Padres y profesores unieron esfuerzo y dedicación para trabajar con J. "Por ejemplo, en el colegio nos advertían de que le estaban enseñando a cepillarse los dientes. Y nos decían: 'Hasta que no os lo digamos, que no lo haga en casa', y lo mismo con otras actividades", dice el padre.

Con 11 años J. sigue yendo por las tardes a una piscina especializada en minusvalías psíquicas y ha comenzado a dar clases de piano y a montar a caballo. "Gracias a las clases de caballo su actitud de lo que le gusta y no le gusta ha cambiado muchísimo. Ahora se deja hacer cosas que para él eran pequeñas torturas, como ponerse un casco o las botas de montar", dice su padre.
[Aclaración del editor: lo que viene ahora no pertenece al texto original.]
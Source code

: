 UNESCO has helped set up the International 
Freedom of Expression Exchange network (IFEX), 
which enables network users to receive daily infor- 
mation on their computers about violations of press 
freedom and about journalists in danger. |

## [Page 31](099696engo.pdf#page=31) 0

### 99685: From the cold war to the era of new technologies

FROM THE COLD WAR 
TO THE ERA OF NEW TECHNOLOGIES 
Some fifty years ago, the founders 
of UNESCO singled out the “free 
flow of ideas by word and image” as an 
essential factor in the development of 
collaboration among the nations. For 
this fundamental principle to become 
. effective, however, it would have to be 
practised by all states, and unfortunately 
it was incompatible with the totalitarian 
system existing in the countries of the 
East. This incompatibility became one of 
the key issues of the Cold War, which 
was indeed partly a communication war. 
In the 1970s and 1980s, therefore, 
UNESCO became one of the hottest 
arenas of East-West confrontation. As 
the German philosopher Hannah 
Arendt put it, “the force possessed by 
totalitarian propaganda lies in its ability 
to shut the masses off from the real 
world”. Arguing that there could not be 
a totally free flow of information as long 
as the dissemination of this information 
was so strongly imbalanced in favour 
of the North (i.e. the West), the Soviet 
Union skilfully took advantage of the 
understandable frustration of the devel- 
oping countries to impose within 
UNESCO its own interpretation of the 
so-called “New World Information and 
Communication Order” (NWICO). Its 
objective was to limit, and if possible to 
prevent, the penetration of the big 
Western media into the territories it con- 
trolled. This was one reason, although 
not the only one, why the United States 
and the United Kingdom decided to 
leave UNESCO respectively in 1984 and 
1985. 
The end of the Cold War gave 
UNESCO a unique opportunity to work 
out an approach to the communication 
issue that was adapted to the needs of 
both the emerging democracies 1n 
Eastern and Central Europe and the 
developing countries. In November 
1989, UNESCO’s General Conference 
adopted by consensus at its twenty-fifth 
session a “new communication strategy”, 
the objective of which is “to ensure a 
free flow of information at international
Lo que más le divierte a J. es sentarse delante del televisor y ver una y otra vez películas de Walt Disney. También se entretiene con instrumentos musicales que hay por su casa, con los juguetes que hacen música y con volcar las piezas de una caja para volverlas a colocarlas de manera un poco obsesiva. La llegada a casa de su hermano adoptivo de dos años volvió a dar un nuevo giro a su vida. "Se dió cuenta de para qué servía el lenguaje y aprendió a expresar sus sentimientos: a llorar y a reír. Porque antes no lloraba. Y, sobre todo, empezó a relacionarse con su hermano y a competir con él para ver quién corre más".